#### [INFORMATION SUPPLIED]
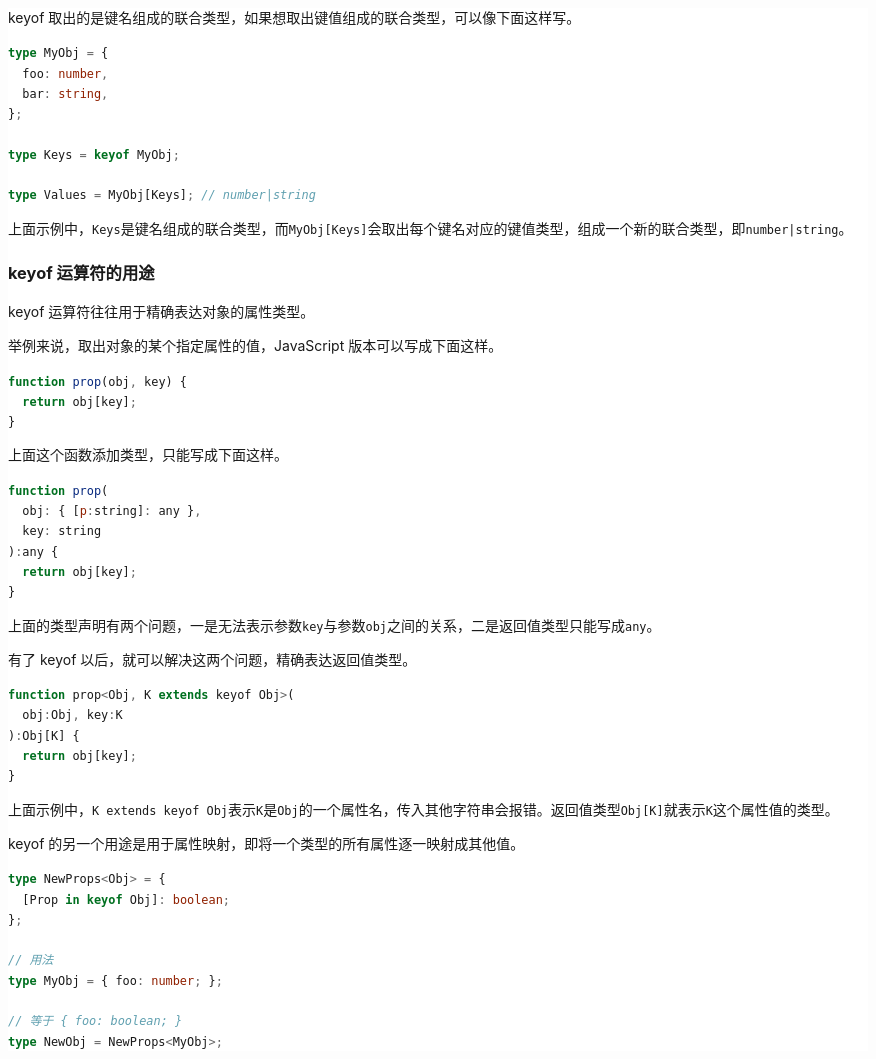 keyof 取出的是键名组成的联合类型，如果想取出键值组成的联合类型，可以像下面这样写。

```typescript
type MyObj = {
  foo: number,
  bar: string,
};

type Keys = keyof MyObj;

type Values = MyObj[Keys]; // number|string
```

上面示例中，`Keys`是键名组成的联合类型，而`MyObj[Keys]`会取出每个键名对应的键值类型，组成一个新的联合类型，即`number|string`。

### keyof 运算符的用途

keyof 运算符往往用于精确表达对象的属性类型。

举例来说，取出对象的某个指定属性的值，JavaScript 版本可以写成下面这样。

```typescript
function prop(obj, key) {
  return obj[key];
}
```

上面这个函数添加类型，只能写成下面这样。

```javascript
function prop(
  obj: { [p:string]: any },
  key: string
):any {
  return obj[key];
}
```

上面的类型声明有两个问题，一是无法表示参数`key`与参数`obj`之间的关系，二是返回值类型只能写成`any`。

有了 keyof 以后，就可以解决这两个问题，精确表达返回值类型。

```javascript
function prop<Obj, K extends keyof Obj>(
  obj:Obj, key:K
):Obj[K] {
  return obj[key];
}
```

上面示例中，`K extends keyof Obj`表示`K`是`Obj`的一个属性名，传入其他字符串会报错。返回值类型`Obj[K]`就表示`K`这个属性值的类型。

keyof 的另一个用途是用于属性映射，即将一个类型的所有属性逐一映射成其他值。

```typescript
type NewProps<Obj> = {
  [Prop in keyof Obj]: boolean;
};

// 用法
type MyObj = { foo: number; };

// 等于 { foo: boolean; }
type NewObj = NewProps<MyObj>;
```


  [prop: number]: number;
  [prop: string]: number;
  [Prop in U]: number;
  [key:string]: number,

#### [PROBLEM]
Copy out every line of the material above exactly, skipping the pictures.

#### [SOLUTION TO THIS TASK]
 keyof 取出的是键名组成的联合类型，如果想取出键值组成的联合类型，可以像下面这样写。

```typescript
type MyObj = {
  foo: number,
  bar: string,
};

type Keys = keyof MyObj;

type Values = MyObj[Keys]; // number|string
```

上面示例中，`Keys`是键名组成的联合类型，而`MyObj[Keys]`会取出每个键名对应的键值类型，组成一个新的联合类型，即`number|string`。

### keyof 运算符的用途

keyof 运算符往往用于精确表达对象的属性类型。

举例来说，取出对象的某个指定属性的值，JavaScript 版本可以写成下面这样。

```typescript
function prop(obj, key) {
  return obj[key];
}
```

上面这个函数添加类型，只能写成下面这样。

```javascript
function prop(
  obj: { [p:string]: any },
  key: string
):any {
  return obj[key];
}
```

上面的类型声明有两个问题，一是无法表示参数`key`与参数`obj`之间的关系，二是返回值类型只能写成`any`。

有了 keyof 以后，就可以解决这两个问题，精确表达返回值类型。

```javascript
function prop<Obj, K extends keyof Obj>(
  obj:Obj, key:K
):Obj[K] {
  return obj[key];
}
```

上面示例中，`K extends keyof Obj`表示`K`是`Obj`的一个属性名，传入其他字符串会报错。返回值类型`Obj[K]`就表示`K`这个属性值的类型。

keyof 的另一个用途是用于属性映射，即将一个类型的所有属性逐一映射成其他值。

```typescript
type NewProps<Obj> = {
  [Prop in keyof Obj]: boolean;
};

// 用法
type MyObj = { foo: number; };

// 等于 { foo: boolean; }
type NewObj = NewProps<MyObj>;
```


  [prop: number]: number;
  [prop: string]: number;
  [Prop in U]: number;
  [key:string]: number,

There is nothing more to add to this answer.